On Monday I took the bus downtown to meet up with some friends. I sat toward the rear, facing forward, and wore earbuds (which are bright blue). A few stops later, a man got on the bus. He came to the back and sat across from me, on a bench that faced the middle.
I could almost predict what would happen next. I turned toward him, and he started talking to me.
Him: “Hi. Didn’t I see you on the bus yesterday?”
I pause the podcast I’m listening to and take the earbud out.
Me: “No. No you didn’t.”
Him: “So I couldn’t have met you before?”

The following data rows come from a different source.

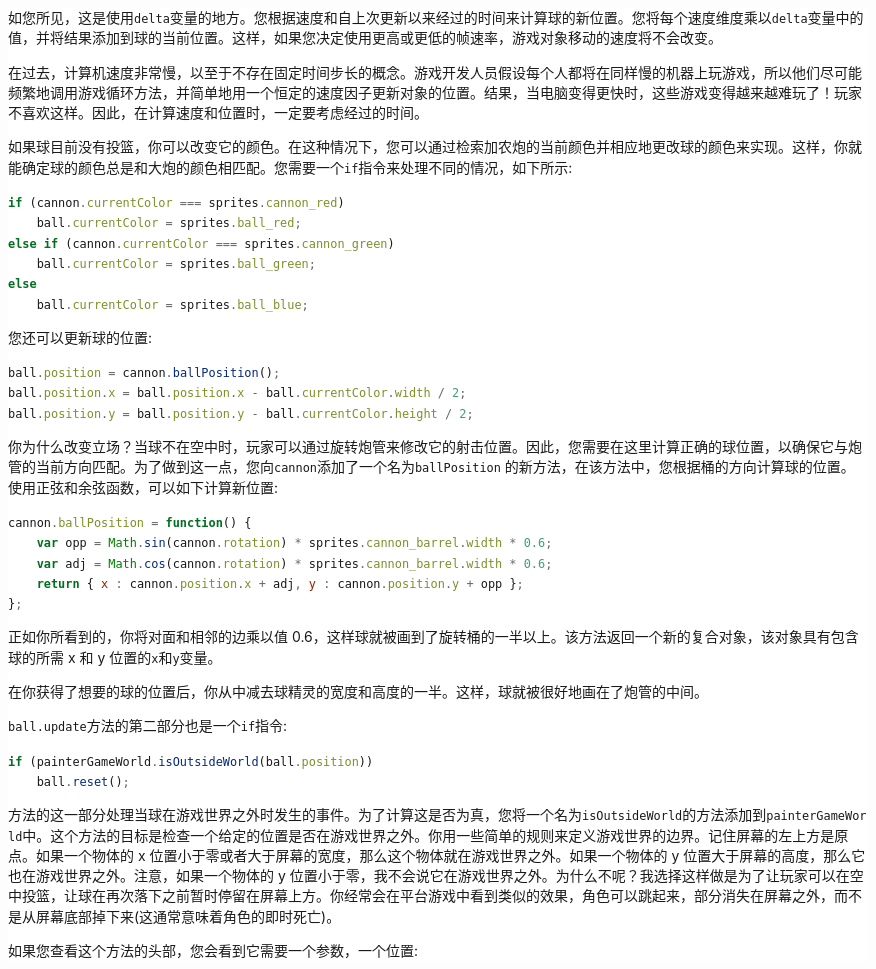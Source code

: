 如您所见，这是使用`delta`变量的地方。您根据速度和自上次更新以来经过的时间来计算球的新位置。您将每个速度维度乘以`delta`变量中的值，并将结果添加到球的当前位置。这样，如果您决定使用更高或更低的帧速率，游戏对象移动的速度将不会改变。

在过去，计算机速度非常慢，以至于不存在固定时间步长的概念。游戏开发人员假设每个人都将在同样慢的机器上玩游戏，所以他们尽可能频繁地调用游戏循环方法，并简单地用一个恒定的速度因子更新对象的位置。结果，当电脑变得更快时，这些游戏变得越来越难玩了！玩家不喜欢这样。因此，在计算速度和位置时，一定要考虑经过的时间。

如果球目前没有投篮，你可以改变它的颜色。在这种情况下，您可以通过检索加农炮的当前颜色并相应地更改球的颜色来实现。这样，你就能确定球的颜色总是和大炮的颜色相匹配。您需要一个`if`指令来处理不同的情况，如下所示:

```js
if (cannon.currentColor === sprites.cannon_red)
    ball.currentColor = sprites.ball_red;
else if (cannon.currentColor === sprites.cannon_green)
    ball.currentColor = sprites.ball_green;
else
    ball.currentColor = sprites.ball_blue;

```

您还可以更新球的位置:

```js
ball.position = cannon.ballPosition();
ball.position.x = ball.position.x - ball.currentColor.width / 2;
ball.position.y = ball.position.y - ball.currentColor.height / 2;

```

你为什么改变立场？当球不在空中时，玩家可以通过旋转炮管来修改它的射击位置。因此，您需要在这里计算正确的球位置，以确保它与炮管的当前方向匹配。为了做到这一点，您向`cannon`添加了一个名为`ballPosition` 的新方法，在该方法中，您根据桶的方向计算球的位置。使用正弦和余弦函数，可以如下计算新位置:

```js
cannon.ballPosition = function() {
    var opp = Math.sin(cannon.rotation) * sprites.cannon_barrel.width * 0.6;
    var adj = Math.cos(cannon.rotation) * sprites.cannon_barrel.width * 0.6;
    return { x : cannon.position.x + adj, y : cannon.position.y + opp };
};

```

正如你所看到的，你将对面和相邻的边乘以值 0.6，这样球就被画到了旋转桶的一半以上。该方法返回一个新的复合对象，该对象具有包含球的所需 x 和 y 位置的`x`和`y`变量。

在你获得了想要的球的位置后，你从中减去球精灵的宽度和高度的一半。这样，球就被很好地画在了炮管的中间。

`ball.update`方法的第二部分也是一个`if`指令:

```js
if (painterGameWorld.isOutsideWorld(ball.position))
    ball.reset();

```

方法的这一部分处理当球在游戏世界之外时发生的事件。为了计算这是否为真，您将一个名为`isOutsideWorld`的方法添加到`painterGameWorld`中。这个方法的目标是检查一个给定的位置是否在游戏世界之外。你用一些简单的规则来定义游戏世界的边界。记住屏幕的左上方是原点。如果一个物体的 x 位置小于零或者大于屏幕的宽度，那么这个物体就在游戏世界之外。如果一个物体的 y 位置大于屏幕的高度，那么它也在游戏世界之外。注意，如果一个物体的 y 位置小于零，我不会说它在游戏世界之外。为什么不呢？我选择这样做是为了让玩家可以在空中投篮，让球在再次落下之前暂时停留在屏幕上方。你经常会在平台游戏中看到类似的效果，角色可以跳起来，部分消失在屏幕之外，而不是从屏幕底部掉下来(这通常意味着角色的即时死亡)。

如果您查看这个方法的头部，您会看到它需要一个参数，一个位置:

Me: “No. No you couldn’t.”
Him: “What’s your name?”
At this point in the conversation, my stomach starts to clench. Because I know this is coming. And every time a man asks me, I tell him. And then I hate myself for it. But I am learning to pay attention to what I want. And what I want is definitely NOT to give him my name.
So I say, “I don’t want to tell you that.”
I’ve disrupted the social script. He doesn’t know how to respond. He falls silent.
I turn away from him and face the front again. I turn my podcast back on. A stop later, he moves up a seat. A young woman sits next to him.
I like being friendly. I like talking to people. On the bus, even! But for the short duration of a bus ride, no one needs to know my name. I couldn’t wait to tell my friends my story.